# WHAT TO PRODUCE
All of the records should be given back exactly and in full.

(Records from a dataset)
* * * * * * *

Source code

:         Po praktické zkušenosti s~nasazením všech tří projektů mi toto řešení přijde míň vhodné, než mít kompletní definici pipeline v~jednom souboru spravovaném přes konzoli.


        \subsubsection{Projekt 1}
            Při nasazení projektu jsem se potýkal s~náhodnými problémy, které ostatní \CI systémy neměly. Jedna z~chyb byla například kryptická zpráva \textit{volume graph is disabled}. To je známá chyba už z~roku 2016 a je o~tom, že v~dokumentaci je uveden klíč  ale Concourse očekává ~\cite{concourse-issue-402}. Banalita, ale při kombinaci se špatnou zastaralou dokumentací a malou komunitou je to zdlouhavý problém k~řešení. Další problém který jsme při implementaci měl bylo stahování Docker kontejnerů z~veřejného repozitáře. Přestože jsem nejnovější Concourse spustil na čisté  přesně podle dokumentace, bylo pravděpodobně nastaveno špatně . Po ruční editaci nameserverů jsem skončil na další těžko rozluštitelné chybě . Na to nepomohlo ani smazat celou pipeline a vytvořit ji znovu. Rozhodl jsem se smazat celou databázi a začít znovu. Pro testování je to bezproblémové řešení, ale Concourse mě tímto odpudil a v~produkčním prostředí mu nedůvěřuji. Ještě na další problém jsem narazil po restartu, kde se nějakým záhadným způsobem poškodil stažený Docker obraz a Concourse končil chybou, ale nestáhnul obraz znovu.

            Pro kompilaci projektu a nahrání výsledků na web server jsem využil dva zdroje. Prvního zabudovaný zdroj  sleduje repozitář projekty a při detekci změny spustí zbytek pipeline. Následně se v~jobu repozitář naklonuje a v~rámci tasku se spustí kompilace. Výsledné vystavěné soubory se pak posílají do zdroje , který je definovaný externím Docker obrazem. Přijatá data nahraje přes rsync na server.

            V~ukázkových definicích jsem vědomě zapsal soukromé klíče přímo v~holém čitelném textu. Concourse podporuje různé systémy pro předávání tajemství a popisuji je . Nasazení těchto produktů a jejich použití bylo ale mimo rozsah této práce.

* * * * * * *

# ANSWER SECTION
Source code

:         Po praktické zkušenosti s~nasazením všech tří projektů mi toto řešení přijde míň vhodné, než mít kompletní definici pipeline v~jednom souboru spravovaném přes konzoli.


        \subsubsection{Projekt 1}
            Při nasazení projektu jsem se potýkal s~náhodnými problémy, které ostatní \CI systémy neměly. Jedna z~chyb byla například kryptická zpráva \textit{volume graph is disabled}. To je známá chyba už z~roku 2016 a je o~tom, že v~dokumentaci je uveden klíč  ale Concourse očekává ~\cite{concourse-issue-402}. Banalita, ale při kombinaci se špatnou zastaralou dokumentací a malou komunitou je to zdlouhavý problém k~řešení. Další problém který jsme při implementaci měl bylo stahování Docker kontejnerů z~veřejného repozitáře. Přestože jsem nejnovější Concourse spustil na čisté  přesně podle dokumentace, bylo pravděpodobně nastaveno špatně . Po ruční editaci nameserverů jsem skončil na další těžko rozluštitelné chybě . Na to nepomohlo ani smazat celou pipeline a vytvořit ji znovu. Rozhodl jsem se smazat celou databázi a začít znovu. Pro testování je to bezproblémové řešení, ale Concourse mě tímto odpudil a v~produkčním prostředí mu nedůvěřuji. Ještě na další problém jsem narazil po restartu, kde se nějakým záhadným způsobem poškodil stažený Docker obraz a Concourse končil chybou, ale nestáhnul obraz znovu.

            Pro kompilaci projektu a nahrání výsledků na web server jsem využil dva zdroje. Prvního zabudovaný zdroj  sleduje repozitář projekty a při detekci změny spustí zbytek pipeline. Následně se v~jobu repozitář naklonuje a v~rámci tasku se spustí kompilace. Výsledné vystavěné soubory se pak posílají do zdroje , který je definovaný externím Docker obrazem. Přijatá data nahraje přes rsync na server.

            V~ukázkových definicích jsem vědomě zapsal soukromé klíče přímo v~holém čitelném textu. Concourse podporuje různé systémy pro předávání tajemství a popisuji je . Nasazení těchto produktů a jejich použití bylo ale mimo rozsah této práce.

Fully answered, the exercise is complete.